EDITORIAL. Que en mi patria no hay justicia.
El proceso al agrónomo Eduardo Macaya como eventual responsable del grave delito de abusos sexuales a menores, ha abierto una “caja de Pandora” de alcances difícilmente mensurables. Los casos de este tipo no son muy escasos en Chile, pero este, en particular, ha adquirido ribetes de escándalo por tratarse del padre de un senador de la República que, además, era presidente de una de las colectividades políticas más conservadoras del país. Los notorios beneficios y privilegios otorgados al inculpado – a los cuales, por supuesto, no tiene acceso un reo común corriente – superaron las expectativas.
La sociedad chilena tiene el derecho a preguntarse, si este tipo de situaciones constituye una novedad que debe sorprender, o se trata de una conducta repetitiva que va mucho más allá de lo imaginable.
El “caso Macaya” ha develado una grave crisis que todo el mundo sabe que existe pero que nadie se atreve a abordar pues sus esquirlas pueden salpicar a muchos y muchas, personajes que ocupan sitios relevantes en los cuadros de poder del país y que, por tal circunstancia, están institucionalmente llamados a resolver cuestiones en conflicto o a decidir nombramientos y designaciones.

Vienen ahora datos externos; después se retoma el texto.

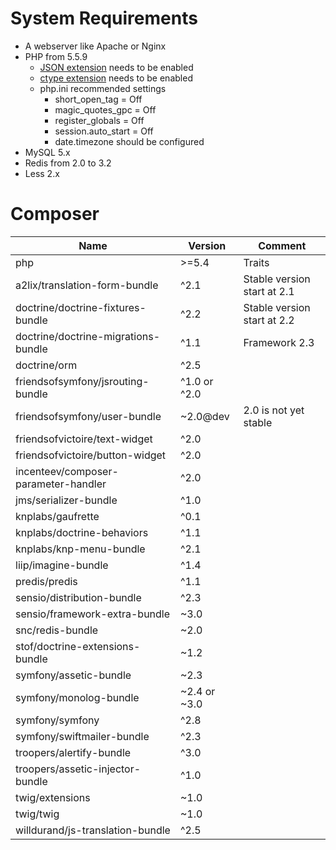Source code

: # System Requirements

* A webserver like Apache or Nginx
* PHP from 5.5.9
    * [JSON extension](http://php.net/manual/book.json.php) needs to be enabled
    * [ctype extension](http://php.net/manual/book.ctype.php) needs to be enabled
    * php.ini recommended settings
        * short_open_tag = Off
        * magic_quotes_gpc = Off
        * register_globals = Off
        * session.auto_start = Off
        * date.timezone should be configured
* MySQL 5.x
* Redis from 2.0 to 3.2
* Less 2.x

# Composer

| Name                                 | Version      | Comment                     |
| -------------------------------------|--------------|---------------------------- |
| php                                  | >=5.4        | Traits                      |
| a2lix/translation-form-bundle        | ^2.1         | Stable version start at 2.1 |
| doctrine/doctrine-fixtures-bundle    | ^2.2         | Stable version start at 2.2 |
| doctrine/doctrine-migrations-bundle  | ^1.1         | Framework 2.3               |
| doctrine/orm                         | ^2.5         |                             |
| friendsofsymfony/jsrouting-bundle    | ^1.0 or ^2.0 |                             |
| friendsofsymfony/user-bundle         | ~2.0@dev     | 2.0 is not yet stable       |
| friendsofvictoire/text-widget        | ^2.0         |                             |
| friendsofvictoire/button-widget      | ^2.0         |                             |
| incenteev/composer-parameter-handler | ^2.0         |                             |
| jms/serializer-bundle                | ^1.0         |                             |
| knplabs/gaufrette                    | ^0.1         |                             |
| knplabs/doctrine-behaviors           | ^1.1         |                             |
| knplabs/knp-menu-bundle              | ^2.1         |                             |
| liip/imagine-bundle                  | ^1.4         |                             |
| predis/predis                        | ^1.1         |                             |
| sensio/distribution-bundle           | ^2.3         |                             |
| sensio/framework-extra-bundle        | ~3.0         |                             |
| snc/redis-bundle                     | ~2.0         |                             |
| stof/doctrine-extensions-bundle      | ~1.2         |                             |
| symfony/assetic-bundle               | ~2.3         |                             |
| symfony/monolog-bundle               | ~2.4 or ~3.0 |                             |
| symfony/symfony                      | ^2.8         |                             |
| symfony/swiftmailer-bundle           | ^2.3         |                             |
| troopers/alertify-bundle             | ^3.0         |                             |
| troopers/assetic-injector-bundle     | ^1.0         |                             |
| twig/extensions                      | ~1.0         |                             |
| twig/twig                            | ~1.0         |                             |
| willdurand/js-translation-bundle     | ^2.5         |                             |
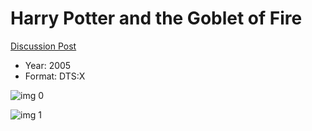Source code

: # Harry Potter and the Goblet of Fire

[Discussion Post](https://www.avsforum.com/threads/bass-eq-for-filtered-movies.2995212/post-56875998)

* Year: 2005
* Format: DTS:X

![img 0](https://i.imgur.com/7C3pori.jpg)

![img 1](https://i.imgur.com/zlsgslt.png)

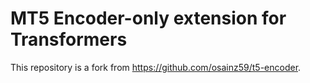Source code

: # MT5 Encoder-only extension for Transformers

This repository is a fork from https://github.com/osainz59/t5-encoder.
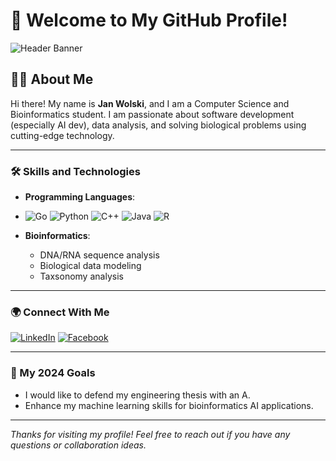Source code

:# 👋 Welcome to My GitHub Profile!

![Header Banner](https://via.placeholder.com/1200x300.png?text=Welcome+to+my+GitHub+Profile)

## 🧑‍💻 About Me

Hi there! My name is **Jan Wolski**, and I am a Computer Science and Bioinformatics student. I am passionate about software development (especially AI dev), data analysis, and solving biological problems using cutting-edge technology.

---

### 🛠️ Skills and Technologies

- **Programming Languages**:
- ![Go](https://img.shields.io/badge/Go-00ADD8?style=for-the-badge&logo=go&logoColor=white)
  ![Python](https://img.shields.io/badge/Python-3670A0?style=for-the-badge&logo=python&logoColor=ffdd54)
  ![C++](https://img.shields.io/badge/C%2B%2B-00599C?style=for-the-badge&logo=c%2B%2B&logoColor=white)
  ![Java](https://img.shields.io/badge/Java-007396?style=for-the-badge&logo=java&logoColor=white)
  ![R](https://img.shields.io/badge/R-276DC3?style=for-the-badge&logo=r&logoColor=white)
  
- **Bioinformatics**:  
  - DNA/RNA sequence analysis
  - Biological data modeling
  - Taxsonomy analysis

---

### 🌍 Connect With Me

[![LinkedIn](https://img.shields.io/badge/LinkedIn-%230077B5.svg?style=for-the-badge&logo=linkedin&logoColor=white)](https://linkedin.com/in/your-profile](https://www.linkedin.com/in/jan-wolski-a51619232/))
[![Facebook](https://img.shields.io/badge/Facebook-1877F2?style=for-the-badge&logo=facebook&logoColor=white)](https://www.facebook.com/Tezriem/)

---

### 🎯 My 2024 Goals

- I would like to defend my engineering thesis with an A.
- Enhance my machine learning skills for bioinformatics AI applications.

---

*Thanks for visiting my profile! Feel free to reach out if you have any questions or collaboration ideas.*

Un breve repaso, nos trae a la memoria la secuencia semi olvidada, o, más bien dicho deliberadamente olvidada, de lo que ha sucedido. Lugar preferente en el listado, ocupa, el conocido como “caso Hermosilla” que puso al descubierto una trama delictiva y de corruptela notable pero que por la complejidad del asunto o por las triquiñuelas de “hábiles abogados” amenaza con prologarse en el tiempo, por años y años. Inolvidable es el caso de Martín Larraín, hijo de un poderoso empresario y político que, conduciendo ebrio, provoca la muerte de un campesino. ¿Podremos olvidar el proceso de las “platas políticas”, escándalo en que los hechores fueron condenados a asistir a “clases de ética” en una universidad “top” que diseñó para ellos un programa semestral “ad hoc”? ¿Cómo olvidar las décadas que duró la investigación de los abusos sexuales y de todo tipo cometidos al interior de “colonia Dignidad” por Scheffer y la fuga impune del médico y cerebro de este enclave, todo amparado por un político que llegaría luego a ser senador y Ministro de Justicia y Derechos Humanos?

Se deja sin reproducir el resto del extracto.